Eye and Eyebrow Movement Recognition Model

License Python TensorFlow

📖 Table of Contents

📚 Description

The Eye and Eyebrow Movement Recognition model is an advanced real-time system designed to accurately detect and classify subtle facial movements, specifically focusing on the eyes and eyebrows. Currently, the model is trained to recognize three distinct movements:

  • Yes: Characterized by the raising of eyebrows.
  • No: Indicated by the lowering of eyebrows.
  • Normal: Representing a neutral facial expression without significant eye or eyebrow movements.

Leveraging a CNN-LSTM (Convolutional Neural Network - Long Short-Term Memory) architecture, the model effectively captures both spatial features from individual frames and temporal dynamics across sequences of frames. This ensures robust and reliable performance in real-world scenarios.

🔍 Features

  • Real-Time Detection: Continuously processes live webcam feeds to detect eye and eyebrow movements without noticeable lag.
  • GPU Acceleration: Optimized for GPU usage via TensorFlow-Metal on macOS, ensuring efficient computations.
  • Extensible Design: While currently supporting "Yes," "No," and "Normal" movements, the system is designed to be easily extended to accommodate additional facial gestures or movements.
  • User-Friendly Interface: Provides visual feedback by overlaying predictions directly onto the live video feed for immediate user feedback.
  • High Accuracy: Demonstrates high accuracy in distinguishing between the supported movements, making it a reliable tool for real-time facial gesture recognition.

🎯 Intended Use

This model is ideal for a variety of applications, including but not limited to:

  • Human-Computer Interaction (HCI): Enhancing user interfaces with gesture-based controls.
  • Assistive Technologies: Providing non-verbal communication tools for individuals with speech impairments.
  • Behavioral Analysis: Monitoring and analyzing facial expressions for psychological or market research.
  • Gaming: Creating more immersive and responsive gaming experiences through facial gesture controls.

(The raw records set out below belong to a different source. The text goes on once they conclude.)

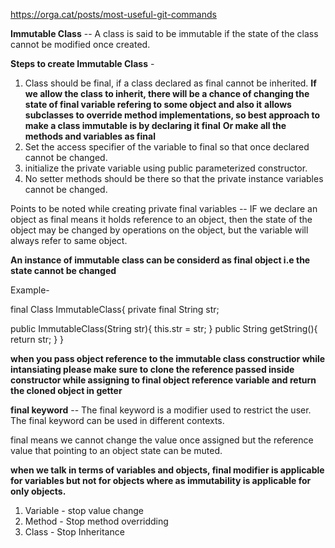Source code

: https://orga.cat/posts/most-useful-git-commands

**Immutable Class** -- A class is said to be immutable if the state of the  class cannot be modified once created.

**Steps to create Immutable Class** -
1. Class should be final, if a class declared as final cannot be inherited.
**If we allow the class to inherit, there will be a chance of changing the state of final variable refering to some object and also it** **allows subclasses to override method implementations, so best approach to make a class immutable is by declaring it final**
**Or make all the methods and variables as final**
2. Set the access specifier of the variable to final so that once declared cannot be changed.
3. initialize the private variable using public parameterized constructor.
4. No setter methods should be there so that the private instance variables cannot be changed.


Points to be noted while creating private final variables --  IF we declare an object as final means it holds reference to an object, then the state of the object may be changed by operations on the object, but the variable will always refer to same object. 

**An instance of immutable class can be considerd as final object i.e the state cannot be changed** 


Example- 

final Class ImmutableClass{
private final String str;

public ImmutableClass(String str){
this.str = str;
}
public String getString(){
return str;
}
}

**when you pass object reference to the immutable class constructior while intansiating please make sure to clone the reference passed inside constructor while assigning to final object reference variable and return the cloned object in getter**

**final keyword** -- The final keyword is a modifier used to restrict the user. The final keyword can be used in different contexts.

final means we cannot change the value once assigned but the reference value that pointing to an object state can be muted.

**when we talk in terms of variables and objects, final modifier is applicable for variables but not for objects where as immutability is applicable for only objects.** 

1. Variable - stop value change 
2. Method - Stop method overridding
3. Class - Stop Inheritance

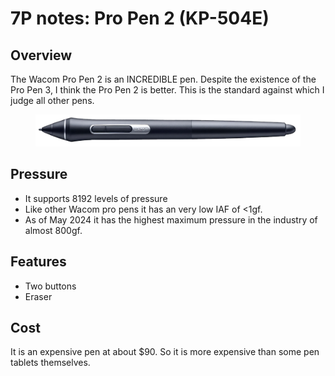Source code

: # 7P notes: Pro Pen 2 (KP-504E)

## Overview

The Wacom Pro Pen 2 is an INCREDIBLE pen. Despite the existence of the Pro Pen 3, I think the Pro Pen 2 is better. This is the standard against which I judge all other pens.

<figure><img src="../../../.gitbook/assets/Wacom Pro Pen 2 (KP-504E).jpg" alt=""><figcaption></figcaption></figure>

## Pressure

* It supports 8192 levels of pressure
* Like other Wacom pro pens it has an very low IAF of <1gf.
* As of May 2024 it has the highest maximum pressure in the industry of almost 800gf.

## Features

* Two buttons
* Eraser&#x20;

## Cost

It is an expensive pen  at about $90. So it is more expensive than some pen tablets themselves.
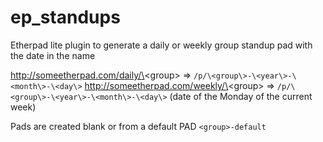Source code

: # ep_standups
Etherpad lite plugin to generate a daily or weekly group standup pad with the date in the name

http://someetherpad.com/daily/\<group\>   => `/p/\<group\>-\<year\>-\<month\>-\<day\>`
http://someetherpad.com/weekly/\<group\>   => `/p/\<group\>-\<year\>-\<month\>-\<day\>` (date of the Monday of the current week)

Pads are created blank or from a default PAD `<group>-default`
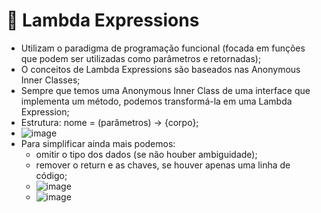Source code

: # :memo: Lambda Expressions

- Utilizam o paradigma de programação funcional (focada em funções que podem ser utilizadas como parâmetros e retornadas);
- O conceitos de Lambda Expressions são baseados nas Anonymous Inner Classes;
- Sempre que temos uma Anonymous Inner Class de uma interface que implementa um método, podemos transformá-la em uma Lambda Expression;
- Estrutura: nome = (parâmetros) -> {corpo};
- ![image](https://user-images.githubusercontent.com/101933646/231168972-13060757-e2a6-44c7-bdee-108e488d6060.png)
- Para simplificar ainda mais podemos:
  - omitir o tipo dos dados (se não houber ambiguidade);
  - remover o return e as chaves, se houver apenas uma linha de código;
  - ![image](https://user-images.githubusercontent.com/101933646/231170957-11d0124e-205a-483d-958e-dc129302b61e.png)
  - ![image](https://user-images.githubusercontent.com/101933646/231171410-3371c353-59bc-4b51-a1fa-7801e95e47bb.png)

Note: The model is intended for research and educational purposes. Ensure compliance with privacy and ethical guidelines when deploying in real-world applications.

🧠 Model Architecture

The model employs a CNN-LSTM architecture to capture both spatial and temporal features:

  1. TimeDistributed CNN Layers:

    • Conv2D: Extracts spatial features from each frame independently.
    • MaxPooling2D: Reduces spatial dimensions.
    • BatchNormalization: Stabilizes and accelerates training.
  2. Flatten Layer:

    • Flattens the output from CNN layers to prepare for LSTM processing.
  3. LSTM Layer:

    • Captures temporal dependencies across the sequence of frames.
  4. Dense Layers:

    • Fully connected layers that perform the final classification based on combined spatial-temporal features.
  5. Output Layer:

    • Softmax Activation: Provides probability distribution over the three classes ("Yes," "No," "Normal").

📋 Training Data

The model was trained on a curated dataset consisting of short video clips (1-2 seconds) capturing the three target movements:

  • Yes: 50 samples
  • No: 50 samples
  • Normal: 50 samples

Each video was recorded using a standard webcam under varied lighting conditions and backgrounds to ensure robustness. The videos were manually labeled and organized into respective directories for preprocessing.

📈 Evaluation

The model was evaluated on a separate test set comprising 60 samples for each class. The evaluation metrics are as follows:

  • Accuracy: 85%
  • Precision: 84%
  • Recall: 86%
  • F1-Score: 85%

💻 Usage

Prerequisites

  • Hardware: Mac with Apple Silicon (M1, M1 Pro, M1 Max, M2, etc.) for Metal GPU support.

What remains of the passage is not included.